Exercise description
Work out how many lines in the data hold the word "requis", and reply with that number only.

---- Source records

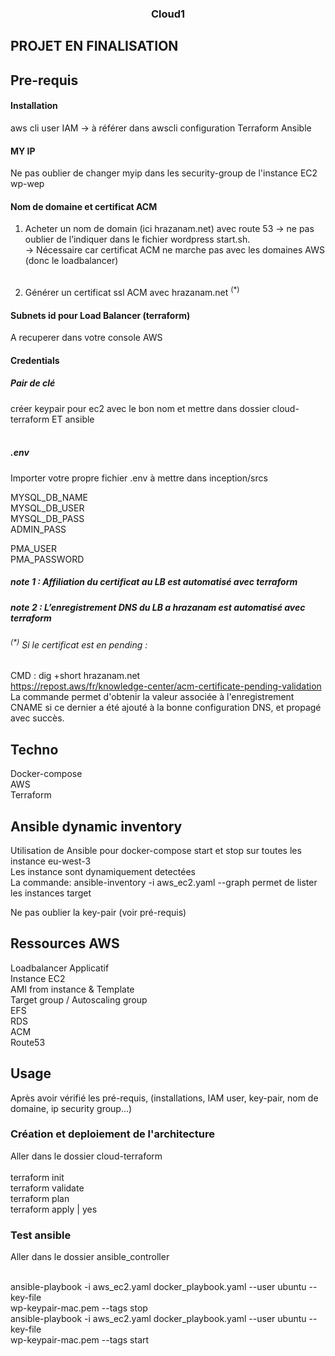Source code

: <h3 align="center">Cloud1</h3>

<!-- ABOUT THE PROJECT -->
## PROJET EN FINALISATION

## Pre-requis
#### Installation
aws cli
user IAM → à référer dans awscli configuration
Terraform
Ansible

#### MY IP
Ne pas oublier de changer myip dans les security-group de l'instance EC2 wp-wep

#### Nom de domaine et certificat ACM
1) Acheter un nom de domain (ici hrazanam.net) avec route 53 → ne pas oublier de l’indiquer dans le fichier wordpress start.sh.<br>
	→ Nécessaire car certificat ACM ne marche pas avec les domaines AWS (donc le loadbalancer)<br><br>

2) Générer un certificat ssl ACM avec hrazanam.net <sup>(*)</sup><br>

#### Subnets id pour Load Balancer (terraform)
A recuperer dans votre console AWS

#### Credentials
##### Pair de clé <br>
créer keypair pour ec2 avec le bon nom et mettre dans dossier cloud-terraform ET ansible <br><br>

##### .env <br>
Importer votre propre fichier .env à mettre dans inception/srcs <br>

MYSQL_DB_NAME <br>
MYSQL_DB_USER <br>
MYSQL_DB_PASS <br>
ADMIN_PASS <br>

PMA_USER <br>
PMA_PASSWORD <br>

##### note 1 : Affiliation du certificat au LB est automatisé avec terraform 

##### note 2 : L’enregistrement DNS du LB a hrazanam est automatisé avec terraform 

###### <sup>(*)</sup> Si le certificat est en pending : 
CMD : dig +short hrazanam.net <br>
https://repost.aws/fr/knowledge-center/acm-certificate-pending-validation
La commande permet d'obtenir la valeur associée à l'enregistrement CNAME si ce dernier a été ajouté à la bonne configuration DNS, et propagé avec succès.

## Techno
Docker-compose <br>
AWS <br>
Terraform <br>

## Ansible dynamic inventory
Utilisation de Ansible pour docker-compose start et stop sur toutes les instance eu-west-3 <br>
Les instance sont dynamiquement detectées <br>
La commande: ansible-inventory -i aws_ec2.yaml --graph permet de lister les instances target <br>

Ne pas oublier la key-pair (voir pré-requis) <br>

## Ressources AWS 
Loadbalancer Applicatif <br>
Instance EC2 <br>
AMI from instance & Template <br>
Target group / Autoscaling group <br>
EFS <br>
RDS <br>
ACM <br>
Route53 <br>

## Usage
Après avoir vérifié les pré-requis, (installations, IAM user, key-pair, nom de domaine, ip security group...) <br>

### Création et deploiement de l'architecture
Aller dans le dossier cloud-terraform <br> <br>
terraform init <br>
terraform validate <br>
terraform plan <br>
terraform apply | yes <br>

### Test ansible
Aller dans le dossier ansible_controller <br> <br>

ansible-playbook -i aws_ec2.yaml docker_playbook.yaml --user ubuntu --key-file <br>
wp-keypair-mac.pem --tags stop <br>
ansible-playbook -i aws_ec2.yaml docker_playbook.yaml --user ubuntu --key-file <br>
wp-keypair-mac.pem --tags start <br>

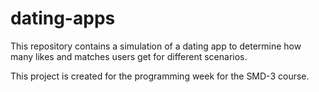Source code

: # dating-apps
This repository contains a simulation of a dating app to determine how many likes and matches users get for different scenarios.

This project is created for the programming week for the SMD-3 course. 
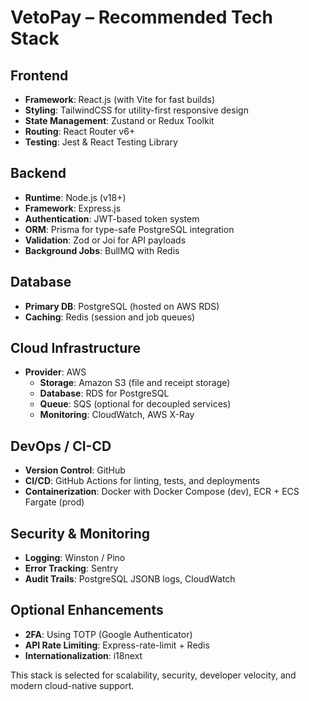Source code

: 
# VetoPay – Recommended Tech Stack

## Frontend
- **Framework**: React.js (with Vite for fast builds)
- **Styling**: TailwindCSS for utility-first responsive design
- **State Management**: Zustand or Redux Toolkit
- **Routing**: React Router v6+
- **Testing**: Jest & React Testing Library

## Backend
- **Runtime**: Node.js (v18+)
- **Framework**: Express.js
- **Authentication**: JWT-based token system
- **ORM**: Prisma for type-safe PostgreSQL integration
- **Validation**: Zod or Joi for API payloads
- **Background Jobs**: BullMQ with Redis

## Database
- **Primary DB**: PostgreSQL (hosted on AWS RDS)
- **Caching**: Redis (session and job queues)

## Cloud Infrastructure
- **Provider**: AWS
  - **Storage**: Amazon S3 (file and receipt storage)
  - **Database**: RDS for PostgreSQL
  - **Queue**: SQS (optional for decoupled services)
  - **Monitoring**: CloudWatch, AWS X-Ray

## DevOps / CI-CD
- **Version Control**: GitHub
- **CI/CD**: GitHub Actions for linting, tests, and deployments
- **Containerization**: Docker with Docker Compose (dev), ECR + ECS Fargate (prod)

## Security & Monitoring
- **Logging**: Winston / Pino
- **Error Tracking**: Sentry
- **Audit Trails**: PostgreSQL JSONB logs, CloudWatch

## Optional Enhancements
- **2FA**: Using TOTP (Google Authenticator)
- **API Rate Limiting**: Express-rate-limit + Redis
- **Internationalization**: i18next

This stack is selected for scalability, security, developer velocity, and modern cloud-native support.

--------

Answer section
3